Saved entries
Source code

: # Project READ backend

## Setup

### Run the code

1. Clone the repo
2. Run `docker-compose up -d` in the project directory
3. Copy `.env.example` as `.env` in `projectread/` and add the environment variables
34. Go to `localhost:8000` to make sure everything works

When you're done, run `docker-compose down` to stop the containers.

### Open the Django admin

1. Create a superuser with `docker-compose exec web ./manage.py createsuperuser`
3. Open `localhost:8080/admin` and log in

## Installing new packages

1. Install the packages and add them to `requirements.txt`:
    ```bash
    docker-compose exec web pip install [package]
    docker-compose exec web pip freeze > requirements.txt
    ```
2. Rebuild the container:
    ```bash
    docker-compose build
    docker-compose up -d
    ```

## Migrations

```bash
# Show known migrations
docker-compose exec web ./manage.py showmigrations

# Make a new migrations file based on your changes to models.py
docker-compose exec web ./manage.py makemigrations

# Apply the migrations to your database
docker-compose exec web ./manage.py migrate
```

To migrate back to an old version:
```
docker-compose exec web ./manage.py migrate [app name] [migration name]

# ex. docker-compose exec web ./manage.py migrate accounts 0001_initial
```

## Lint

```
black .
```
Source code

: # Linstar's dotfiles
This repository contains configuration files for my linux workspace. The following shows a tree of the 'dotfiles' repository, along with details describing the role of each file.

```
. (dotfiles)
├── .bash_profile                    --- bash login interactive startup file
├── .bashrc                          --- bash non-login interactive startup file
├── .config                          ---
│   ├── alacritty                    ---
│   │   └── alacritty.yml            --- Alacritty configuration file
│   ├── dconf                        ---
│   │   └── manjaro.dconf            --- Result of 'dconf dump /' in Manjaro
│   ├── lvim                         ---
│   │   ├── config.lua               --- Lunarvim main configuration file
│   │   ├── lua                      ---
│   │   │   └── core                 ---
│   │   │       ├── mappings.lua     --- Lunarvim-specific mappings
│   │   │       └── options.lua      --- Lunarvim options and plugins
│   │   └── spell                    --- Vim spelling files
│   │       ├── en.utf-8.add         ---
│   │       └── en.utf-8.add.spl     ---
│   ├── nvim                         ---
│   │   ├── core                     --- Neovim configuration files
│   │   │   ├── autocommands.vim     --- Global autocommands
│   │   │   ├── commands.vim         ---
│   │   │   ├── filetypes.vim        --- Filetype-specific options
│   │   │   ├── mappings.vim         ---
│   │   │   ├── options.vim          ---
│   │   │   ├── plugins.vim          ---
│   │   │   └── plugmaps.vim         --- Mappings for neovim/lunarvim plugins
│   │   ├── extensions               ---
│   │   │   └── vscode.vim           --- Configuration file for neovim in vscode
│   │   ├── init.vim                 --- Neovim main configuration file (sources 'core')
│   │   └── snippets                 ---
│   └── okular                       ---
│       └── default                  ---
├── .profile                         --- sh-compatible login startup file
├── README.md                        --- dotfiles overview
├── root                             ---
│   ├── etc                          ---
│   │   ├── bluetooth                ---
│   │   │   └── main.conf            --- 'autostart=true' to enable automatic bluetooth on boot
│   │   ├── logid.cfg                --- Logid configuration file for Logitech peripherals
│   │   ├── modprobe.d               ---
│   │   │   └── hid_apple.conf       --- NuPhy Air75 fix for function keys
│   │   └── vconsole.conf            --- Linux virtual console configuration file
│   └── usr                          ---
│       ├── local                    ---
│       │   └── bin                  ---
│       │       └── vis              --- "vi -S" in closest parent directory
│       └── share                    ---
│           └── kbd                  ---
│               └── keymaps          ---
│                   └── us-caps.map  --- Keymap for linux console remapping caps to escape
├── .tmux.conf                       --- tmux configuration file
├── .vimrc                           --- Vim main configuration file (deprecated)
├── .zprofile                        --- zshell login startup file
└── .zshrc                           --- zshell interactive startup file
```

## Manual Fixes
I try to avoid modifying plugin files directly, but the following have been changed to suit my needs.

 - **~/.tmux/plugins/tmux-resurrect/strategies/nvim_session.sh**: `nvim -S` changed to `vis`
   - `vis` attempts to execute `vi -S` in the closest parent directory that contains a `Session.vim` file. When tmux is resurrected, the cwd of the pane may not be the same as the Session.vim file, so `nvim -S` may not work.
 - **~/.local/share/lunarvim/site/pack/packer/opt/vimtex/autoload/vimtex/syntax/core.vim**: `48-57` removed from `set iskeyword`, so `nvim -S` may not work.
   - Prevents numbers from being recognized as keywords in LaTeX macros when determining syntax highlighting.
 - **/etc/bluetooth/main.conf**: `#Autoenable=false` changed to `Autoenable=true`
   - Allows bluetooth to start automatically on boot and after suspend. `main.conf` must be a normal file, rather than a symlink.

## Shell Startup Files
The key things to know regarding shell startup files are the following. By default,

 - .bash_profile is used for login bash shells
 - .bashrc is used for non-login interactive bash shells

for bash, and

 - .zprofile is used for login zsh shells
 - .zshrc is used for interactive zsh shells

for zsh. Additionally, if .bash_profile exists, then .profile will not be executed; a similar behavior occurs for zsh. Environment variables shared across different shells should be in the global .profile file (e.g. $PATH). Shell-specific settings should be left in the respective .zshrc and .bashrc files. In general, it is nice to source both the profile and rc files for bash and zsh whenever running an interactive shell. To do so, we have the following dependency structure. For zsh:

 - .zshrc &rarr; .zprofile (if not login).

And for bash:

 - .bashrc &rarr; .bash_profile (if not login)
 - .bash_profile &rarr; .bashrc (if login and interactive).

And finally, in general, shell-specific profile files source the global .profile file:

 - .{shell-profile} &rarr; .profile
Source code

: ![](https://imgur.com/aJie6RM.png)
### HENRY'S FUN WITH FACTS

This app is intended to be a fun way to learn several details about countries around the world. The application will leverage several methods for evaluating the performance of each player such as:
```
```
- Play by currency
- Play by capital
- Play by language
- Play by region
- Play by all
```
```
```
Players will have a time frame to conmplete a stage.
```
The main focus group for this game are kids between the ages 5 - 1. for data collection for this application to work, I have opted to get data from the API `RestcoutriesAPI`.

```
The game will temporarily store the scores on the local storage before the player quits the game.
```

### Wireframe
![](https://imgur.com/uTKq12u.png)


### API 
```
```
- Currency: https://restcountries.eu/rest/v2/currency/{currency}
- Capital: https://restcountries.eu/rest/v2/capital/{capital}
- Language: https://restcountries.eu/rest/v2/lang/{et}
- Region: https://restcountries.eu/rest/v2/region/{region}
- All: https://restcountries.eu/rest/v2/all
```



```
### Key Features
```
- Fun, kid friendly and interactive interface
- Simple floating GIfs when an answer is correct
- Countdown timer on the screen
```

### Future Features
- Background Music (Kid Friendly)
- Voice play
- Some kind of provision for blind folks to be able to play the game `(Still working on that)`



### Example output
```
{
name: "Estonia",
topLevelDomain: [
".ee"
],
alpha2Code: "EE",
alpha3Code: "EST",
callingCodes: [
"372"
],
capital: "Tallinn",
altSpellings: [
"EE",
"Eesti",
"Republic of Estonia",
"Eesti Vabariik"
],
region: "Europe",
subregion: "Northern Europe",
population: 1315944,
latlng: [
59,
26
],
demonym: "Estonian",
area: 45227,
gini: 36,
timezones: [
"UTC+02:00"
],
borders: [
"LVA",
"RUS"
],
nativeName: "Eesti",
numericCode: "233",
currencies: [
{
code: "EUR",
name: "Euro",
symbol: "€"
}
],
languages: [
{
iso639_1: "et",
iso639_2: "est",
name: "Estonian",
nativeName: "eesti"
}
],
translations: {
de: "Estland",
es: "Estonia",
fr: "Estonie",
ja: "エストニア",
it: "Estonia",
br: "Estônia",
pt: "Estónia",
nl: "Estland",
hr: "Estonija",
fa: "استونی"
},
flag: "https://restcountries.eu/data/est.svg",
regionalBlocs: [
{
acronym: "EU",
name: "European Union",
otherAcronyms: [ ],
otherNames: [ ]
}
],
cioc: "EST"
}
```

*ACTION ITEM:*
A line belongs in the answer if it contains the word "zshell"; copy every such line from the data above.

*WRITTEN SOLUTION:*
├── .zprofile                        --- zshell login startup file
└── .zshrc                           --- zshell interactive startup file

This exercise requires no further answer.